Zu Derbys zwischen der KTSV Eupen und dem HC Eynatten-Raeren kam es vor vielen Jahren alle paar Monate, doch seit 2011 sind sie eine Rarität geworden. In den letzten zehn Jahren gab es lediglich ein Pokalspiel – ein Grund mehr für die Fans der beiden Lager, sich auf den Anwurf am Samstag (20.15 Uhr) zu freuen. (von Philipp Gouders)

Thomas Verjans im damaligen Derby gegen Eynatten-Raeren (Foto: Bernd Rosskamp)
Ein Blick in die Geschichtsbücher lässt dabei die Herzen einiger HCER-Sympathisanten höher schlagen: Von den letzten elf Aufeinandertreffen der beiden Traditionsklubs gewann die KTSV lediglich eines (17. Mai 2009 mit 29:26).

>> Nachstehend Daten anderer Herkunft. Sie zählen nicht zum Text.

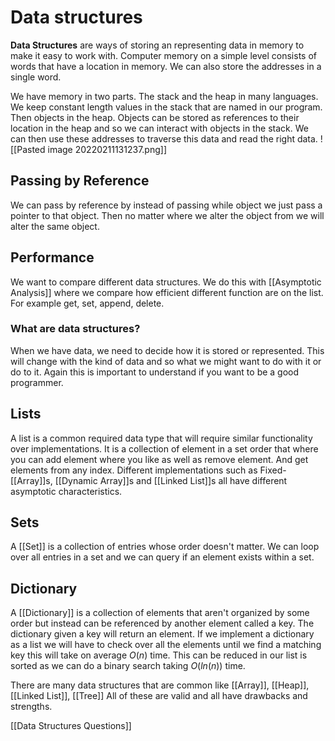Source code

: # Data structures
**Data Structures** are ways of storing an representing data in memory to make it easy to work with. Computer memory on a simple level consists of words that have a location in memory. We can also store the addresses in a single word.

We have memory in two parts. The stack and the heap in many languages. We keep constant length values in the stack that are named in our program. Then objects in the heap. Objects can be stored as references to their location in the heap and so we can interact with objects in the stack. We can then use these addresses to traverse this data and read the right data.
![[Pasted image 20220211131237.png]]

## Passing by Reference
We can pass by reference by instead of passing while object we just pass a pointer to that object. Then no matter where we alter the object from we will alter the same object.

## Performance
We want to compare different data structures. We do this with [[Asymptotic Analysis]] where we compare how efficient different function are on the list. For example get, set, append, delete.

### What are data structures?
When we have data, we need to decide how it is stored or represented. This will change with the kind of data and so what we might want to do with it or do to it. Again this is important to understand if you want to be a good programmer.

## Lists
A list is a common required data type that will require similar functionality over implementations. It is a collection of element in a set order that where you can add element where you like as well as remove element. And get elements from any index. Different implementations such as Fixed-[[Array]]s, [[Dynamic Array]]s and [[Linked List]]s all have different asymptotic characteristics.

## Sets
A [[Set]] is a collection of entries whose order doesn't matter. We can loop over all entries in a set and we can query if an element exists within a set.

## Dictionary
A [[Dictionary]] is a collection of elements that aren't organized by some order but instead can be referenced by another element called a key. The dictionary given a key will return an element. If we implement a dictionary as a list we will have to check over all the elements until we find a matching key this will take on average $O(n)$ time. This can be reduced in our list is sorted as we can do a binary search taking $O(ln(n))$ time.

There are many data structures that are common like [[Array]], [[Heap]], [[Linked List]], [[Tree]]
All of these are valid and all have drawbacks and strengths.

[[Data Structures Questions]]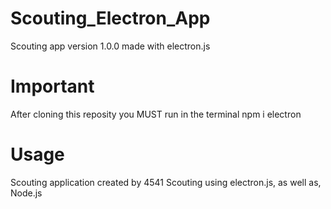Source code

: # Scouting_Electron_App
 Scouting app version 1.0.0 made with electron.js

# Important
After cloning this reposity you MUST run in the terminal 
npm i electron

# Usage
Scouting application created by 4541 Scouting using electron.js, as well as, Node.js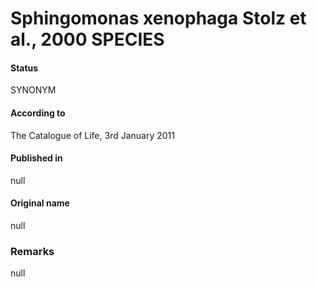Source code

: Sphingomonas xenophaga Stolz et al., 2000 SPECIES
=======

#### Status
SYNONYM

#### According to
The Catalogue of Life, 3rd January 2011

#### Published in
null

#### Original name
null

### Remarks
null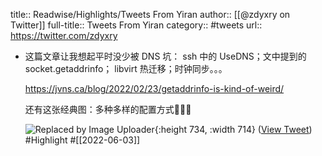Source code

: title:: Readwise/Highlights/Tweets From Yiran
author:: [[@zdyxry on Twitter]]
full-title:: Tweets From Yiran
category:: #tweets
url:: https://twitter.com/zdyxry

- 这篇文章让我想起平时没少被 DNS 坑：
  ssh 中的 UseDNS；文中提到的 socket.getaddrinfo； libvirt 热迁移；时钟同步。。。
  
  https://jvns.ca/blog/2022/02/23/getaddrinfo-is-kind-of-weird/
  
  还有这张经典图：多种多样的配置方式🤯🤯🤯
  
  ![Replaced by Image Uploader](https://vip2.loli.io/2022/08/09/bnXgFBV1zwQjGND.png){:height 734, :width 714} ([View Tweet](https://twitter.com/zdyxry/status/1531434485245693952)) #Highlight #[[2022-06-03]]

Seitdem ist viel passiert, es wurden Auf- und Abstiege gefeiert, Spieler kamen und gingen. Aus dem letzten Erstligaduell sind mit Damian Kedziora, Kim Schroeder (beide damals HCER) und David Denert lediglich drei Spieler übrig geblieben, die voraussichtlich auch morgen für die Eupener Mannschaft auf der Platte stehen werden.

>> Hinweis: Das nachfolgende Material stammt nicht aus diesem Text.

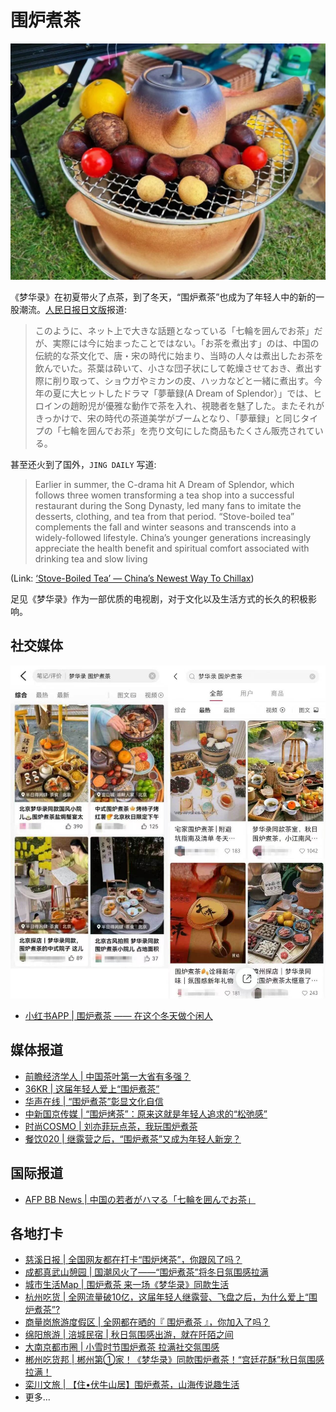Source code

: # 围炉煮茶

![](/image/xianxi/cha/theme.jpg)

《梦华录》在初夏带火了点茶，到了冬天，“围炉煮茶”也成为了年轻人中的新的一股潮流。[人民日报日文版](https://mp.weixin.qq.com/s/P-M6V-v8SkH_6e5_RR3mGA)报道:


> このように、ネット上で大きな話題となっている「七輪を囲んでお茶」だが、実際には今に始まったことではない。「お茶を煮出す」のは、中国の伝統的な茶文化で、唐・宋の時代に始まり、当時の人々は煮出したお茶を飲んでいた。茶葉は砕いて、小さな団子状にして乾燥させておき、煮出す際に削り取って、ショウガやミカンの皮、ハッカなどと一緒に煮出す。今年の夏に大ヒットしたドラマ「夢華録(A Dream of Splendor）」では、ヒロインの趙盼児が優雅な動作で茶を入れ、視聴者を魅了した。またそれがきっかけで、宋の時代の茶道美学がブームとなり、「夢華録」と同じタイプの「七輪を囲んでお茶」を売り文句にした商品もたくさん販売されている。


甚至还火到了国外，`JING DAILY` 写道:

> Earlier in summer, the C-drama hit A Dream of Splendor, which follows three women transforming a tea shop into a successful restaurant during the Song Dynasty, led many fans to imitate the desserts, clothing, and tea from that period. “Stove-boiled tea” complements the fall and winter seasons and transcends into a widely-followed lifestyle. China’s younger generations increasingly appreciate the health benefit and spiritual comfort associated with drinking tea and slow living

(Link: [‘Stove-Boiled Tea’ — China’s Newest Way To Chillax](https://jingdaily.com/china-stove-boiled-tea-fall-winter-2022/))

足见《梦华录》作为一部优质的电视剧，对于文化以及生活方式的长久的积极影响。

## 社交媒体

![](/image/xianxi/cha/comm.jpg)

* [小红书APP | 围炉煮茶 —— 在这个冬天做个闲人](https://mp.weixin.qq.com/s/Gv80Aq0XuJd5_lV84Ijq3A)



## 媒体报道
* [前瞻经济学人 | 中国茶叶第一大省有多强？](https://mp.weixin.qq.com/s/9JD5Qo0j7Afae7BJmpjLcg)
* [36KR | 这届年轻人爱上“围炉煮茶”](https://36kr.com/p/2006405689484168)
* [华声在线 | “围炉煮茶”彰显文化自信](http://opinion.voc.com.cn/article/202211/202211070811218623.html)
* [中新国京传媒 | “围炉烤茶”：原来这就是年轻人追求的“松弛感”](https://mp.weixin.qq.com/s/JrOak1wK03HbM3z_0Ob6LA)
* [时尚COSMO | 刘亦菲玩点茶，我玩围炉煮茶](https://mp.weixin.qq.com/s/1cfUgjNWsIpz_DJlrKf3Aw)
* [餐饮020 | 继露营之后，“围炉煮茶”又成为年轻人新宠？](https://mp.weixin.qq.com/s/xQSBiPGYYTqprd0HNZga9g)

## 国际报道

* [AFP BB News | 中国の若者がハマる「七輪を囲んでお茶」](https://www.afpbb.com/articles/-/3444123)


## 各地打卡


* [慈溪日报 | 全国网友都在打卡“围炉烤茶”，你跟风了吗？](https://mp.weixin.qq.com/s/rnj4g385oZlXKgEPfP4hYA)
* [成都真武山憩园 | 国潮风火了——“围炉煮茶”将冬日氛围感拉满](https://mp.weixin.qq.com/s/f-aJWy4vURTt7SJY-Zit0Q)
* [城市生活Map | 围炉煮茶 来一场《梦华录》同款生活](https://mp.weixin.qq.com/s/fbab7-aqNiPuyq93ZY3Uiw)
* [杭州吃货 | 全网流量破10亿，这届年轻人继露营、飞盘之后，为什么爱上“围炉煮茶”?](https://mp.weixin.qq.com/s/zs_dFgmusB6Hhda1njbCvQ)
* [商量岗旅游度假区 | 全网都在晒的『 围炉煮茶 』，你加入了吗？](https://mp.weixin.qq.com/s/akn4KrN3aifyWCgvIMSX0g)
* [绵阳旅游 | 涪城民宿 | 秋日氛围感出游，就在阡陌之间](https://mp.weixin.qq.com/s/fU40CUEYs_nXG9oXecykGQ)
* [大南京都市圈 | 小雪时节围炉煮茶 拉满社交氛围感](https://mp.weixin.qq.com/s/4bXFAVeAHiZs6gclDWSpqg)
* [郴州吃货邦 | 郴州第①家！《梦华录》同款围炉煮茶！“宫廷花酥”秋日氛围感拉满！](https://mp.weixin.qq.com/s/G2jmE0JwySA2RACK9_V0pw)
* [栾川文旅 | 【住•伏牛山居】围炉煮茶，山海传说趣生活](https://mp.weixin.qq.com/s/Z2HjGxfJ1vhXXy4Qokin4w)
* 更多...
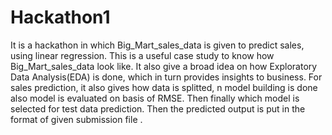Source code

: # Hackathon1
It is a hackathon in which Big_Mart_sales_data is given to predict sales, using linear regression.
This is a useful case study to know how Big_Mart_sales_data look like. It also give a broad idea on how Exploratory Data Analysis(EDA) is done, which in turn provides insights to business.
For sales prediction, it also gives how data is splitted,  n model building is done also model is evaluated on basis of RMSE.
Then  finally which model is selected for test data prediction.
Then the predicted output is put in the format of given submission file .
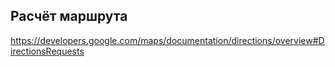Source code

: 
## Расчёт маршрута

https://developers.google.com/maps/documentation/directions/overview#DirectionsRequests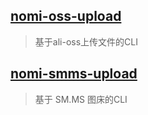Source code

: ## [nomi-oss-upload](/utils/nomi-oss-upload.md)
> 基于ali-oss上传文件的CLI

## [nomi-smms-upload](/utils/nomi-smms-upload.md)
> 基于 SM.MS 图床的CLI
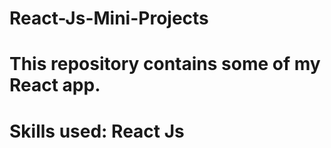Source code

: # React-Js-Mini-Projects


# This repository contains some of my React app.


# Skills used: React Js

Mit Kedziora steht im Eupener Team ein ehemaliger belgischer Nationalspieler mit mächtig viel Erfahrung auf dem Platz. So weiß er auch, mit Derbygefühlen umzugehen. „Ich glaube, man muss es ausblenden. Wenn man die ganze Woche nur ‚Derby hier, Derby da‘ denkt, macht es einen verrückt. Wir müssen uns einfach auf die normalen Aufgaben, die in jedem Spiel auf einen zukommen, konzentrieren.“
Bei beiden Trainern herrschte unter der Woche ein gemeinsamer Tenor: Es ist am Ende nur ein ganz normales Spiel. „Nur mit dem Unterschied, dass eine geilere Stimmung herrscht als üblich. Jeder weiß, dass es laut sein wird und sich die Stimmung auch gegen uns wenden kann. Ich gebe meinen Mannen mit auf den Weg, das Spiel zu genießen,“ blickte HCER-Trainer Bruno Thevissen auf das Derby.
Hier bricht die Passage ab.